Leigh syndrome is a progressive neurodegenerative disorder, associated with primary or secondary dysfunction of the mitochondrial oxidative phosphorylation. Despite the fact that Leigh syndrome is the most common phenotype of mitochondrial disorders in children, longitudinal natural history data is missing. This study was undertaken to assess the phenotypic and genotypic spectrum of patients with Leigh syndrome, characterise the clinical course and identify predictors of survival in a large cohort of patients.

Methods

This is a retrospective study of patients with Leigh syndrome that have been followed at eight centers specialising in mitochondrial diseases in Europe; Gothenburg, Rotterdam, Helsinki, Copenhagen, Stockholm, Brussels, Bergen and Oulu.

Results

A total of 130 patients were included (78 males; 52 females), of whom 77 patients had identified pathogenic mutations. The median age of disease onset was 7 months, with 80.8% of patients presenting by the age of 2 years.

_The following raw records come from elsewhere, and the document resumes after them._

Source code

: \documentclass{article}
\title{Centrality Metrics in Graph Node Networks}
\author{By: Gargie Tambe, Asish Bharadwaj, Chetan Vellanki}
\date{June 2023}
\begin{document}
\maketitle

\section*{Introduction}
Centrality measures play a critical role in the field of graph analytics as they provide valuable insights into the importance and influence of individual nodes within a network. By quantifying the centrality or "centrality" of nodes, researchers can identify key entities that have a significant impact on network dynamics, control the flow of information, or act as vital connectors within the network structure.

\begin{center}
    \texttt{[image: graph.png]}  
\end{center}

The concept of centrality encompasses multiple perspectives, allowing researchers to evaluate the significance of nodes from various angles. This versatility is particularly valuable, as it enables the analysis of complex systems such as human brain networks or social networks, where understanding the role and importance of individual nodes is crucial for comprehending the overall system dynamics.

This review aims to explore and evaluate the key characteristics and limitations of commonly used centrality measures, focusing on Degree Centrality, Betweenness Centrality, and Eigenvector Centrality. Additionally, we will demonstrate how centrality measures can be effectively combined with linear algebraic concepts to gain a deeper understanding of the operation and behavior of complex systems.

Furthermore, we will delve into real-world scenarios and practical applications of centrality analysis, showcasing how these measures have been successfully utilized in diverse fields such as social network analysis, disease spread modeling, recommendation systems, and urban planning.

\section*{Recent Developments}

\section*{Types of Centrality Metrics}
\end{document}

The most common clinical features were abnormal motor findings, followed by abnormal ocular findings. Epileptic seizures were reported in 40% of patients. Approximately 44% of patients experienced acute exacerbations requiring hospitalisation during the previous year, mainly due to infections. The presence of pathological signs at birth and a history of epileptic seizures were associated with higher occurrence of acute exacerbations and/or relapses. Increased lactate in the cerebrospinal fluid was significantly correlated to a more severe disease course, characterised by early onset before 6 months of age, acute exacerbations and/or relapses, as well as brainstem involvement. 39% of patients had died by the age of 21 years, at a median age of 2.4 years. Disease onset before 6 months of age, failure to thrive, brainstem lesions on neuroimaging and intensive care treatment were significantly associated with poorer survival.

Conclusions

This is a multicenter study performed in a large cohort of patients with Leigh syndrome. Our data help define the natural history of Leigh syndrome and identify novel predictors of disease severity and long-term prognosis.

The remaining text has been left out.